(Data excerpts)
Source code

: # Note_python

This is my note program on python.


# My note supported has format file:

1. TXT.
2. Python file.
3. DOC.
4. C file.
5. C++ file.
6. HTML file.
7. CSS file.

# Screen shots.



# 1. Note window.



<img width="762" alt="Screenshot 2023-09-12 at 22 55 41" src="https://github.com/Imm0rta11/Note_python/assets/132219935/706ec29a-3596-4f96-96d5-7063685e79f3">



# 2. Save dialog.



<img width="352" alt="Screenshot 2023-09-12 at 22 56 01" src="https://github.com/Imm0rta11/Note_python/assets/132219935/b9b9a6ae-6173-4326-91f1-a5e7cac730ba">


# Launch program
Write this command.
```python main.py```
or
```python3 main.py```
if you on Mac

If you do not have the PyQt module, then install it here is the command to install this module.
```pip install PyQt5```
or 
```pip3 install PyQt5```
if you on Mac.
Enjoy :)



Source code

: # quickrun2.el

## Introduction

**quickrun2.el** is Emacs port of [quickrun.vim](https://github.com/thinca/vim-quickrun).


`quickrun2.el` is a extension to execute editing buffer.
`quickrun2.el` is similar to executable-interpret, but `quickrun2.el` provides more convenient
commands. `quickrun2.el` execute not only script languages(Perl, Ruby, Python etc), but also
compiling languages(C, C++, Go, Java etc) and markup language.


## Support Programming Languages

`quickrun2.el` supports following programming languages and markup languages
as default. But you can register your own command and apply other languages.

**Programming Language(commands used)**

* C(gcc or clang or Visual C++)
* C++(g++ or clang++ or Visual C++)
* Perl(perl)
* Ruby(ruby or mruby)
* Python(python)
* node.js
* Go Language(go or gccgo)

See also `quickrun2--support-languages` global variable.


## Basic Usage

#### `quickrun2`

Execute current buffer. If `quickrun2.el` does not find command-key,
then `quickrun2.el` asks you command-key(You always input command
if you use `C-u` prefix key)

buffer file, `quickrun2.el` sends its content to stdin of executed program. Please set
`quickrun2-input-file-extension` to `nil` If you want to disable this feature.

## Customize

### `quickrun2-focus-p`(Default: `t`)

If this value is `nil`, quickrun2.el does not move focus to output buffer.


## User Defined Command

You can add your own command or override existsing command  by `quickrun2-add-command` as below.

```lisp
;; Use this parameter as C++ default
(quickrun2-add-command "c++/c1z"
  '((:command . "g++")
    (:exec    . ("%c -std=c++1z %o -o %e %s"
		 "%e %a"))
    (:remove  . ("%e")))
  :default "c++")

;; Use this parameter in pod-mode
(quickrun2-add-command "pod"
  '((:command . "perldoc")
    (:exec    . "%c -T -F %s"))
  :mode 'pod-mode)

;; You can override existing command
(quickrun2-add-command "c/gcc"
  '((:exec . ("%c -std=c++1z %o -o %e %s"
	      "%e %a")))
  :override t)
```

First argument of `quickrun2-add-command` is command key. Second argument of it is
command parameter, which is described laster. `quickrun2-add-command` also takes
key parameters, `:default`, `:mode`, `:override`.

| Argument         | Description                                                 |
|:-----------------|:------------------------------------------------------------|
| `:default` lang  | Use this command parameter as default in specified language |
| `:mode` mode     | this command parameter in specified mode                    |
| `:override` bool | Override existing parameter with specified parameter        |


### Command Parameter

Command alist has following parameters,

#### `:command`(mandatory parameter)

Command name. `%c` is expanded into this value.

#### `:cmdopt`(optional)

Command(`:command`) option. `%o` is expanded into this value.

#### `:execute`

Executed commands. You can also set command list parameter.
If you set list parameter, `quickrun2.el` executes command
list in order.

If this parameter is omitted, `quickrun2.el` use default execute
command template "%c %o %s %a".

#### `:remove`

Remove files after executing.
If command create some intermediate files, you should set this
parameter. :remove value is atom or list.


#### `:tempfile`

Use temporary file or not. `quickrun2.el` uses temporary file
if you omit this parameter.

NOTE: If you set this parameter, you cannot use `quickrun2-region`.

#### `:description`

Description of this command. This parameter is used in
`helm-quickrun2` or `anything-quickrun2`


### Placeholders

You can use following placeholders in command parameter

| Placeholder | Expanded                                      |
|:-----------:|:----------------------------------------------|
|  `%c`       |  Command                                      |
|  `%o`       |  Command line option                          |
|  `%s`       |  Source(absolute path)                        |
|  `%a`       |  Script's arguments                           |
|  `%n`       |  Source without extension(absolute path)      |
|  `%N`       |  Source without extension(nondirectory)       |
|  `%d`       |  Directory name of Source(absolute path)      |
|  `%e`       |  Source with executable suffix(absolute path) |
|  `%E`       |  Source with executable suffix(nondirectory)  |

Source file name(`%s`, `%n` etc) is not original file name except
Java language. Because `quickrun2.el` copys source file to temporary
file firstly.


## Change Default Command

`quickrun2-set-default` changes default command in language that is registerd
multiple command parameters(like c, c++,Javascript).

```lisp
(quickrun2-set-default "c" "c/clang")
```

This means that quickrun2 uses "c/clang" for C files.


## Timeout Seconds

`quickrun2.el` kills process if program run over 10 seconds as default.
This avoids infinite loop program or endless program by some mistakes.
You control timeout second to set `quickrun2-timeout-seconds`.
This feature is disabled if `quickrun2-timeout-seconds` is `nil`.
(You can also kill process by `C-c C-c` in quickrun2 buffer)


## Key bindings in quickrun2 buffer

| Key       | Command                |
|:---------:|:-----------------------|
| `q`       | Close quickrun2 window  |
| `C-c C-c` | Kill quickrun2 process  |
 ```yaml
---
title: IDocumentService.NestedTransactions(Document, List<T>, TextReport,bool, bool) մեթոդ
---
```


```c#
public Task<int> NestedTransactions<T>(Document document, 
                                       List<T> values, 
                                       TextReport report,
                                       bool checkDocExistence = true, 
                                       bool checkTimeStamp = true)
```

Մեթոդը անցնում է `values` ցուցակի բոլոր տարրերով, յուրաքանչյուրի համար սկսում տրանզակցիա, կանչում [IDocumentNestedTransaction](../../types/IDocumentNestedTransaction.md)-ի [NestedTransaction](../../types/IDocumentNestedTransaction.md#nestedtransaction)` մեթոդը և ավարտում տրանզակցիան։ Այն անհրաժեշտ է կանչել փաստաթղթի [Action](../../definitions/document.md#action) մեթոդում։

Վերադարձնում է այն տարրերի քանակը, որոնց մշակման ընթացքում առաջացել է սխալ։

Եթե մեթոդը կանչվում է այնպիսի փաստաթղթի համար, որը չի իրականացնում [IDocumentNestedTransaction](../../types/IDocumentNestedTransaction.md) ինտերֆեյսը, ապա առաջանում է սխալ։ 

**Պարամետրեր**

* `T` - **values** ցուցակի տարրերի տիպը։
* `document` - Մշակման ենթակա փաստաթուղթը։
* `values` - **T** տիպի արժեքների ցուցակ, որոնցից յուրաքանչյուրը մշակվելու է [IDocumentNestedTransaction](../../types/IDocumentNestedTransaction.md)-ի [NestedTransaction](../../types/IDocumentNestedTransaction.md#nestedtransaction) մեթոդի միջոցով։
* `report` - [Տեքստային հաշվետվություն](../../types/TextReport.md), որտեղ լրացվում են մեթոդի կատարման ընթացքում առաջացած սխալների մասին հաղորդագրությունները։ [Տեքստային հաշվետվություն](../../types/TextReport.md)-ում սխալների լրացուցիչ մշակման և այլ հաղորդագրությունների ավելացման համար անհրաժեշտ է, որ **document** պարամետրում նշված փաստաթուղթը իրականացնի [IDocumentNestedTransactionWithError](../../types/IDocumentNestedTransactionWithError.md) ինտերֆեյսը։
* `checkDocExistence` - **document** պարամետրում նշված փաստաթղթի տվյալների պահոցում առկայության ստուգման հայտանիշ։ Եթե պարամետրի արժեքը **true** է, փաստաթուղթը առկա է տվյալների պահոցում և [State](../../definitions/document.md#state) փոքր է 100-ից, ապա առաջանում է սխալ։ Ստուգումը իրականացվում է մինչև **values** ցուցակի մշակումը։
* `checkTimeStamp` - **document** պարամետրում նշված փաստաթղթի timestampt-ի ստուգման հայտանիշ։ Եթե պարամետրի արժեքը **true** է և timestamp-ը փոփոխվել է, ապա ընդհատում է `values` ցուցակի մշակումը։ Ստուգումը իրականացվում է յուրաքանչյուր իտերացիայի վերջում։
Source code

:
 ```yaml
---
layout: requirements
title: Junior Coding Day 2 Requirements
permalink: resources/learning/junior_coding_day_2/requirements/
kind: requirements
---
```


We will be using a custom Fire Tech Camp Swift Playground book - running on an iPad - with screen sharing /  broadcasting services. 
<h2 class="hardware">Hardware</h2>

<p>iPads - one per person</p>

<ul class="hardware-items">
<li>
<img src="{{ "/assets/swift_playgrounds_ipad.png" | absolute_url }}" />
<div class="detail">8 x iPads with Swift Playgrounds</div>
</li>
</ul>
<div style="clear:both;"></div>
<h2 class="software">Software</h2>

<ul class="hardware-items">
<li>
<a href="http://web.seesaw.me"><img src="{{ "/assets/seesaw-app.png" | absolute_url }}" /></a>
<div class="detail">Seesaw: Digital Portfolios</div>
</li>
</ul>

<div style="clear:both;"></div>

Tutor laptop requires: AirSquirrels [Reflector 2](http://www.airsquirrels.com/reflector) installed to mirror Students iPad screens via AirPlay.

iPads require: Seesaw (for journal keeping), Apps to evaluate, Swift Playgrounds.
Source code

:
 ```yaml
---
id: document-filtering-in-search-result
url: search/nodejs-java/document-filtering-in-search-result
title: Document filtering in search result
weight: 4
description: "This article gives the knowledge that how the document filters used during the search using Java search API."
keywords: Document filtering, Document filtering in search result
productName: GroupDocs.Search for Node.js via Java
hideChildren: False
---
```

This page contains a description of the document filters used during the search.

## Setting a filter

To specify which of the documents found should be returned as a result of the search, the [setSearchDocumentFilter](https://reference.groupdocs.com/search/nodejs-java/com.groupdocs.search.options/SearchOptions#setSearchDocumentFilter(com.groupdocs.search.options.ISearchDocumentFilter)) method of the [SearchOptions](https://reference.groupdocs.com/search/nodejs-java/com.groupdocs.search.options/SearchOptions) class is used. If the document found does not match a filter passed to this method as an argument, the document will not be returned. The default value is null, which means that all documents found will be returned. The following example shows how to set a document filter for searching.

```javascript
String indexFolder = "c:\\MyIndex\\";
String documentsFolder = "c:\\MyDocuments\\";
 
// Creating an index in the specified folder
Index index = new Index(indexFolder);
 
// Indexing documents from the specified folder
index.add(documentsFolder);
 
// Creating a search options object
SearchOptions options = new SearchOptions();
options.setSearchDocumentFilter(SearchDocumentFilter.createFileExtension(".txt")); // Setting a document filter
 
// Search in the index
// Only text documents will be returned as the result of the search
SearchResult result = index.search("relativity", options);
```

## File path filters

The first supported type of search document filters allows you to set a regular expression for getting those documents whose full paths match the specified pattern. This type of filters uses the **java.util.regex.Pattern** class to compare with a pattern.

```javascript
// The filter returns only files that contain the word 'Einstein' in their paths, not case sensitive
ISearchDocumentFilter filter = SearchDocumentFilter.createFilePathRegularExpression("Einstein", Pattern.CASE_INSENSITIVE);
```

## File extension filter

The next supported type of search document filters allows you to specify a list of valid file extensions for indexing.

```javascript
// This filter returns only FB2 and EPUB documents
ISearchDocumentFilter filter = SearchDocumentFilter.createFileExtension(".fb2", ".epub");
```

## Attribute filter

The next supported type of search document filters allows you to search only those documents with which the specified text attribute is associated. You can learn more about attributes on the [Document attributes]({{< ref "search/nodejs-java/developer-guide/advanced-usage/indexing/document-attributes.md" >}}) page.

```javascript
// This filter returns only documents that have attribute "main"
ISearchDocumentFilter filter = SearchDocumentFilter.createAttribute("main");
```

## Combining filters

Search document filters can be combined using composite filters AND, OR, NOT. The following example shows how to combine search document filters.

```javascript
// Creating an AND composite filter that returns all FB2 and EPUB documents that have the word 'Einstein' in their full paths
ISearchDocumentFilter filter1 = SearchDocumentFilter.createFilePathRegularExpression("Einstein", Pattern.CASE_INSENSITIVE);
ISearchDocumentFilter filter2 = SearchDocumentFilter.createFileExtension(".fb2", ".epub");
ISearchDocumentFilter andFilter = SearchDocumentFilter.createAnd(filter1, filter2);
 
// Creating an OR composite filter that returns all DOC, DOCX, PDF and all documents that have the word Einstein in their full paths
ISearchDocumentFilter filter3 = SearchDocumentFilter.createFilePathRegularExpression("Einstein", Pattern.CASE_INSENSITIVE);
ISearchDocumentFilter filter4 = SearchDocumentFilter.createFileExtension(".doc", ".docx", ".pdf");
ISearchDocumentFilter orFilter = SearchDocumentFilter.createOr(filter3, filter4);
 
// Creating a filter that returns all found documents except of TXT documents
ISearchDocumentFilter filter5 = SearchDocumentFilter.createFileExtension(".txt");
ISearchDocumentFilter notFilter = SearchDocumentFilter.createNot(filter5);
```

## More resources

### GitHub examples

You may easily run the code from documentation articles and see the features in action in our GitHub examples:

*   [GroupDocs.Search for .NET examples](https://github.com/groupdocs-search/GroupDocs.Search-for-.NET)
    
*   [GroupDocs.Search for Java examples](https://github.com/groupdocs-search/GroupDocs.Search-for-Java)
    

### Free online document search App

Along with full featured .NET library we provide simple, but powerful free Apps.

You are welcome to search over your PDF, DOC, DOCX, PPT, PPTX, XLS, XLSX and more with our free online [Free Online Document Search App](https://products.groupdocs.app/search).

## Problem to solve
Which lines above run from the one containing "You can add" down to the one containing "Command alist has"? Repeat exactly those, both ends included, and nothing else.

## Reply
You can add your own command or override existsing command  by `quickrun2-add-command` as below.

```lisp
;; Use this parameter as C++ default
(quickrun2-add-command "c++/c1z"
  '((:command . "g++")
    (:exec    . ("%c -std=c++1z %o -o %e %s"
		 "%e %a"))
    (:remove  . ("%e")))
  :default "c++")

;; Use this parameter in pod-mode
(quickrun2-add-command "pod"
  '((:command . "perldoc")
    (:exec    . "%c -T -F %s"))
  :mode 'pod-mode)

;; You can override existing command
(quickrun2-add-command "c/gcc"
  '((:exec . ("%c -std=c++1z %o -o %e %s"
	      "%e %a")))
  :override t)
```

First argument of `quickrun2-add-command` is command key. Second argument of it is
command parameter, which is described laster. `quickrun2-add-command` also takes
key parameters, `:default`, `:mode`, `:override`.

| Argument         | Description                                                 |
|:-----------------|:------------------------------------------------------------|
| `:default` lang  | Use this command parameter as default in specified language |
| `:mode` mode     | this command parameter in specified mode                    |
| `:override` bool | Override existing parameter with specified parameter        |


### Command Parameter

Command alist has following parameters,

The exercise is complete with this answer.